Your goal: Without including any pictures, return the records below exactly as written.

Source information:

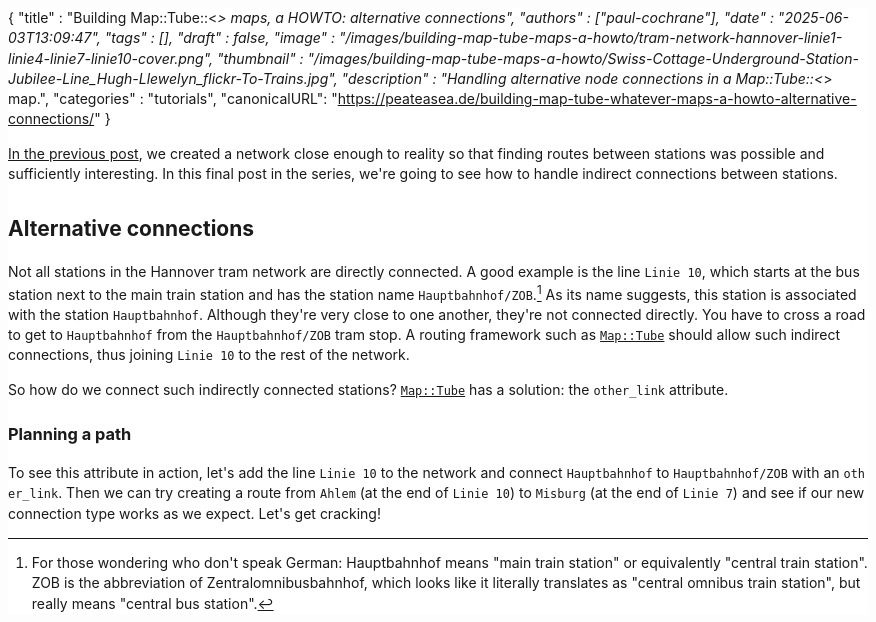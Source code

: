 
  {
    "title"       : "Building Map::Tube::<*> maps, a HOWTO: alternative connections",
    "authors"     : ["paul-cochrane"],
    "date"        : "2025-06-03T13:09:47",
    "tags"        : [],
    "draft"       : false,
    "image"       : "/images/building-map-tube-maps-a-howto/tram-network-hannover-linie1-linie4-linie7-linie10-cover.png",
    "thumbnail"   : "/images/building-map-tube-maps-a-howto/Swiss-Cottage-Underground-Station-Jubilee-Line_Hugh-Llewelyn_flickr-To-Trains.jpg",
    "description" : "Handling alternative node connections in a Map::Tube::<*> map.",
    "categories"  : "tutorials",
    "canonicalURL": "https://peateasea.de/building-map-tube-whatever-maps-a-howto-alternative-connections/"
  }

[In the previous
post](https://peateasea.de/building-map-tube-whatever-maps-a-howto-routing-relative-reality/),
we created a network close enough to reality so that finding routes between
stations was possible and sufficiently interesting.  In this final post in
the series, we're going to see how to handle indirect connections between
stations.

## Alternative connections

Not all stations in the Hannover tram network are directly connected.  A
good example is the line `Linie 10`, which starts at the bus station next to
the main train station and has the station name
`Hauptbahnhof/ZOB`.[^hbf-zob]  As its name suggests, this station is
associated with the station `Hauptbahnhof`.  Although they're very close to
one another, they're not connected directly. You have to cross a road to get
to `Hauptbahnhof` from the `Hauptbahnhof/ZOB` tram stop.  A routing
framework such as [`Map::Tube`](https://metacpan.org/pod/Map::Tube) should
allow such indirect connections, thus joining `Linie 10` to the rest of the
network.

So how do we connect such indirectly connected stations?
[`Map::Tube`](https://metacpan.org/pod/Map::Tube) has a solution: the
`other_link` attribute.

[^hbf-zob]: For those wondering who don't speak German: Hauptbahnhof means
    "main train station" or equivalently "central train station".  ZOB is
    the abbreviation of Zentralomnibusbahnhof, which looks like it literally
    translates as "central omnibus train station", but really means "central
    bus station".

### Planning a path

To see this attribute in action, let's add the line `Linie 10` to the
network and connect `Hauptbahnhof` to `Hauptbahnhof/ZOB` with an
`other_link`.  Then we can try creating a route from `Ahlem` (at the end of
`Linie 10`) to `Misburg` (at the end of `Linie 7`) and see if our new
connection type works as we expect.  Let's get cracking!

Exercise output:
Source code

: 
  {
    "title"       : "Building Map::Tube::<*> maps, a HOWTO: alternative connections",
    "authors"     : ["paul-cochrane"],
    "date"        : "2025-06-03T13:09:47",
    "tags"        : [],
    "draft"       : false,
    "image"       : "/images/building-map-tube-maps-a-howto/tram-network-hannover-linie1-linie4-linie7-linie10-cover.png",
    "thumbnail"   : "/images/building-map-tube-maps-a-howto/Swiss-Cottage-Underground-Station-Jubilee-Line_Hugh-Llewelyn_flickr-To-Trains.jpg",
    "description" : "Handling alternative node connections in a Map::Tube::<*> map.",
    "categories"  : "tutorials",
    "canonicalURL": "https://peateasea.de/building-map-tube-whatever-maps-a-howto-alternative-connections/"
  }

[In the previous
post](https://peateasea.de/building-map-tube-whatever-maps-a-howto-routing-relative-reality/),
we created a network close enough to reality so that finding routes between
stations was possible and sufficiently interesting.  In this final post in
the series, we're going to see how to handle indirect connections between
stations.

## Alternative connections

Not all stations in the Hannover tram network are directly connected.  A
good example is the line `Linie 10`, which starts at the bus station next to
the main train station and has the station name
`Hauptbahnhof/ZOB`.[^hbf-zob]  As its name suggests, this station is
associated with the station `Hauptbahnhof`.  Although they're very close to
one another, they're not connected directly. You have to cross a road to get
to `Hauptbahnhof` from the `Hauptbahnhof/ZOB` tram stop.  A routing
framework such as [`Map::Tube`](https://metacpan.org/pod/Map::Tube) should
allow such indirect connections, thus joining `Linie 10` to the rest of the
network.

So how do we connect such indirectly connected stations?
[`Map::Tube`](https://metacpan.org/pod/Map::Tube) has a solution: the
`other_link` attribute.

[^hbf-zob]: For those wondering who don't speak German: Hauptbahnhof means
    "main train station" or equivalently "central train station".  ZOB is
    the abbreviation of Zentralomnibusbahnhof, which looks like it literally
    translates as "central omnibus train station", but really means "central
    bus station".

### Planning a path

To see this attribute in action, let's add the line `Linie 10` to the
network and connect `Hauptbahnhof` to `Hauptbahnhof/ZOB` with an
`other_link`.  Then we can try creating a route from `Ahlem` (at the end of
`Linie 10`) to `Misburg` (at the end of `Linie 7`) and see if our new
connection type works as we expect.  Let's get cracking!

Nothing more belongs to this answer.